How wonderful it is, how blessedly precious to remember that if the evil of a man’s life brings forth fruit and tares and curses and perdition in the overtones of all of the future years, how wonderful to remember the call to heart that the devotion of a man’s life, the faith of a man’s soul, the purity and holiness and prayerfulness and godliness, all of these things for good, influence the generations that follow.  And in the worth and nobility and excellence and virtue of our life, we live again and again, and through the years that unfold.  On Dwight L. Moody’s tomb are written these words from 1 John [2:17]: “He that doeth the will of God abideth for ever.”  Moody still lives.  The great pastor of this church, Dr. George W. Truett, shepherd of this flock for seven and forty years, still lives.  The great, inimitable, devoted evangelist of Jesus, Lee R. Scarborough, still lives.  Spurgeon, the incomparable Baptist preacher of London, is as alive today in a thousand voices and in a hundred books as he was in the height of his homiletic glory in the metropolitan pulpit in London.  John Wesley, George Whitefield, John Calvin, John Knox, John Wycliffe still live in a thousand pulpits every Lord’s Day of every week.  But how much more could I speak of the humble, of the lowly, of the devout whose names you never heard, whose lives outside of a small circle was never described, and yet they, being dead, yet speak.  The influence of their lives lives in our hearts and in the hearts of God’s children for ever.

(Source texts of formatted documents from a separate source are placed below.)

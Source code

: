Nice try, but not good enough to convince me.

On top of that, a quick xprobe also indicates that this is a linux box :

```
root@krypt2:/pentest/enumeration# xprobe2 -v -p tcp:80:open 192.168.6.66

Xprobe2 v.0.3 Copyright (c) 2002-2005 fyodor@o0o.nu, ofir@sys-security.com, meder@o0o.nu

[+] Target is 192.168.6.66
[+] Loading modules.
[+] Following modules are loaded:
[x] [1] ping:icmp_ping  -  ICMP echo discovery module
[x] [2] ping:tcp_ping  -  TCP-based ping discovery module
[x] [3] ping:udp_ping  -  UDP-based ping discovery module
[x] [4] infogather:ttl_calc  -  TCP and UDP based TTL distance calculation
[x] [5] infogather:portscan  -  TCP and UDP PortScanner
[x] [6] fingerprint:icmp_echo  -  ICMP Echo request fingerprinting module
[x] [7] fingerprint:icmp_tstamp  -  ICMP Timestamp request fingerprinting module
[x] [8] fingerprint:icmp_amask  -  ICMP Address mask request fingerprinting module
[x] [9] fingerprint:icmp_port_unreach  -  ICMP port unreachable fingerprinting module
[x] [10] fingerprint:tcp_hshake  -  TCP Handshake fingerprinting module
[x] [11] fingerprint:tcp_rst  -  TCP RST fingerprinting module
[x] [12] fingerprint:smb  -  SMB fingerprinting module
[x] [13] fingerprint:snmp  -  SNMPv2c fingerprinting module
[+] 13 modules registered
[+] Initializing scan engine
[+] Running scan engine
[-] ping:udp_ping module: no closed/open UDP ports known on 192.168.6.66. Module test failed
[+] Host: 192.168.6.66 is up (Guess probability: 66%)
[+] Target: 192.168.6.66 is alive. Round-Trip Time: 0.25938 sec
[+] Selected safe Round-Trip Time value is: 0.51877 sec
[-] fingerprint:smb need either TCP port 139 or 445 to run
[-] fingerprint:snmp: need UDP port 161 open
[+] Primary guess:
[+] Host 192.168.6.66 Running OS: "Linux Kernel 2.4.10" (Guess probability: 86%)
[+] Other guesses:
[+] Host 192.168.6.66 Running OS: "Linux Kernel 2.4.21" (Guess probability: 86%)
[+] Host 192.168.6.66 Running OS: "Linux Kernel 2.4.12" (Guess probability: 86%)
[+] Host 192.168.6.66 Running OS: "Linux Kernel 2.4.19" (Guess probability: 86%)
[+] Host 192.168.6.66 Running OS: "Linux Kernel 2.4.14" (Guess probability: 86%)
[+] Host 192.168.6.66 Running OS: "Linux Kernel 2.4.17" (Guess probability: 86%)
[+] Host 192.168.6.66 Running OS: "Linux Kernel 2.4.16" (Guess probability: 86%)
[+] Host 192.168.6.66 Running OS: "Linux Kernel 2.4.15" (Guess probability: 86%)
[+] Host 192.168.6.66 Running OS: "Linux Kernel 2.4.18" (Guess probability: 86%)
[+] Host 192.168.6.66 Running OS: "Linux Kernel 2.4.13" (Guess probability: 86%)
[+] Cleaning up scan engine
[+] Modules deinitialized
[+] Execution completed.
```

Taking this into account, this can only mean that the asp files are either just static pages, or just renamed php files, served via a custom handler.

This young man, Clark, comes from Alexandria, Virginia, where he is an assistant pastor and minister of education in the First Baptist Church there.  Close by the beautiful city and the beautiful church in which he helps to direct the life of the people of the Lord is the famous military cemetery of America.  In Arlington National Cemetery is our monument to the Unknown Soldier, as impressive a vista that a man could ever look upon, to stand there on the side of that beautiful hill before that marble sarcophagus.  An American soldier—back and forth, day and night—marching in honor, in deference, in remembrance of the American men who have placed walls of steel and of blood around our homeland.  Inscribed on the marble sarcophagus are these memorable words: “Here rests in honored glory an American soldier known but to God.”  Of how many lowly and humble and unknown could God write those words over the tomb of our fallen comrades in the faith: “Here rests in honored glory a humble follower of Jesus whose name the world has forgot.”  “Here rests in honored glory a Christian mother known but to God.”  “Here rests in honored glory a Christian father known but to God.”  The generations that he has influenced have even forgotten her name and his name, but the devotion and the life and the faith of the fallen disciple of Jesus lives forever.  He being dead—he being dead yet speaketh [Hebrews 11:14].  On far-flung mission fields, I have read the names of I do not know how many missionaries.  I never heard of them.  In the years and generations past, since they have invested their lives in a faraway land, even the memory of their life and their names have been lost in the oblivion of time.  But they are known to God, and the influence of their lives lives for ever and for ever; they being dead yet speak.  And the humble, the lowly of the Lord, that have performed great miracles of devotion and of service and of testimony, we never see it on the pages of written history, we never read it in the courses of the human story in school or in college, but God writes it in His Book of Life, and at the great ultimate end time, when He unravels the scheme of the influence of His children in the earth, there shall it appear what the man has done as it echoed through the centuries and the generations that followed after.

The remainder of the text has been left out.